Lung epithelia of air breathing vertebrates are covered by a thin liquid layer (airway surface layer, ASL), being essential for immune defence and gas exchange in the respiratory system. The height and the viscosity of this layer are strictly regulated by active ion transport processes of the underlying epithelia – water following passively. Disorders in the involved transport mechanisms are associated with severe diseases of the lung like pulmonary edema or cystic fibrosis. In addition to transepithelial Na⁺ absorption, the transepithelial transport of Cl^- plays a crucial role in the regulation of the ASL. Until now investigations mainly focused on apical Cl^- transport mechanisms. Comparatively, less is known about the function and the regulation of Cl^- transporting channels at the basolateral side of pulmonary epithelial cells. Recently, roles in the regulation of transepithelial Cl^- secretion as well as in transepithelial Cl^- reabsorption are discussed for basolateral Cl^- channels in pulmonary epithelia. In former studies we were able to demonstrate a Cl^- secreting as well as a Cl^- reabsorptive component in native lung preparations of Xenopus laevis. Here we focus on the role of basolateral Cl^- channels in this amphibian lung.
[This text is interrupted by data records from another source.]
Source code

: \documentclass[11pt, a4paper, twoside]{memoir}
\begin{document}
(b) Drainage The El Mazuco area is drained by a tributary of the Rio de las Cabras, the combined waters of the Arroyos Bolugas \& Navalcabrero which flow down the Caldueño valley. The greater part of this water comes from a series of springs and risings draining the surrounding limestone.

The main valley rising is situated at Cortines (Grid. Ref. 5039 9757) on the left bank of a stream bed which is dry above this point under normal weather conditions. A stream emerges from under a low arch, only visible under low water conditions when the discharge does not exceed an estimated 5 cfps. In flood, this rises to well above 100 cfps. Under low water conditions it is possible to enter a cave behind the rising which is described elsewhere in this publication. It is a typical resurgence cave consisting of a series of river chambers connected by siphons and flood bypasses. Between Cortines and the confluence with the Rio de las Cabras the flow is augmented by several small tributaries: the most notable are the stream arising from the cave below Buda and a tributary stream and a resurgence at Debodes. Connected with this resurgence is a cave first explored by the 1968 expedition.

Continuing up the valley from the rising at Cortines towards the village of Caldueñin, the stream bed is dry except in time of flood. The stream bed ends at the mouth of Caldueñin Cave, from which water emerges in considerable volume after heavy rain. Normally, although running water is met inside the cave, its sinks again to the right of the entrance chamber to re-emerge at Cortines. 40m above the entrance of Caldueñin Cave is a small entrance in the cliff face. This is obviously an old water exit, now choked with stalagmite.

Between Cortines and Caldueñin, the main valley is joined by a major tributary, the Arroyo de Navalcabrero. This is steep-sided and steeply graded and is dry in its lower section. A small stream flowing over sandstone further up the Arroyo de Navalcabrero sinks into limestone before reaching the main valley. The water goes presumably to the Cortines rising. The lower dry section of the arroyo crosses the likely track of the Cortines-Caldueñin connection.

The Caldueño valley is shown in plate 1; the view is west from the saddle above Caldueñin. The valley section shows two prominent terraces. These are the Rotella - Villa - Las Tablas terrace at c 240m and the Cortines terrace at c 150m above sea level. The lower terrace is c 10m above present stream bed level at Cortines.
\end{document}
Electrophysiological investigations via the Ussing chamber revealed a basolateral N-phenylanthranilic acid (DPC) sensitive Cl^- conductance. Experiments, using basolaterally directed Cl^- gradients, indicated that this conductance is involved in transepithelial Cl^- reabsorption. Furthermore, its inhibition under basal conditions led to an increase in forskolin induced chloride secretion and therefore implicates a role in the modulation of Cl^- secretion by recycling the anion at the basolateral membrane. Additionally, we detected a 5-nitro-2-(3-phenylpropyl-amino)benzoic acid (NPPB) and niflumic acid (NFA) sensitive basolateral Cl^- conductance which is activated by cellular depolarisation via apical membrane permeabilisation. This might indicate its putative role in cellular repolarisation and Cl^- delivery under anion secretion conditions. Taken together these data demonstrate that, similar to the situation in mammals, Xenopus lung epithelia possess basolateral Cl^- conductances and that these conductances are involved in the modulation of transepithelial Cl^- secretion as well as in Cl^- reabsorption. These results confirm our former notion that the lung of Xenopus laevis might serve as an additional alternative model system for the investigation of pulmonary ion transport processes.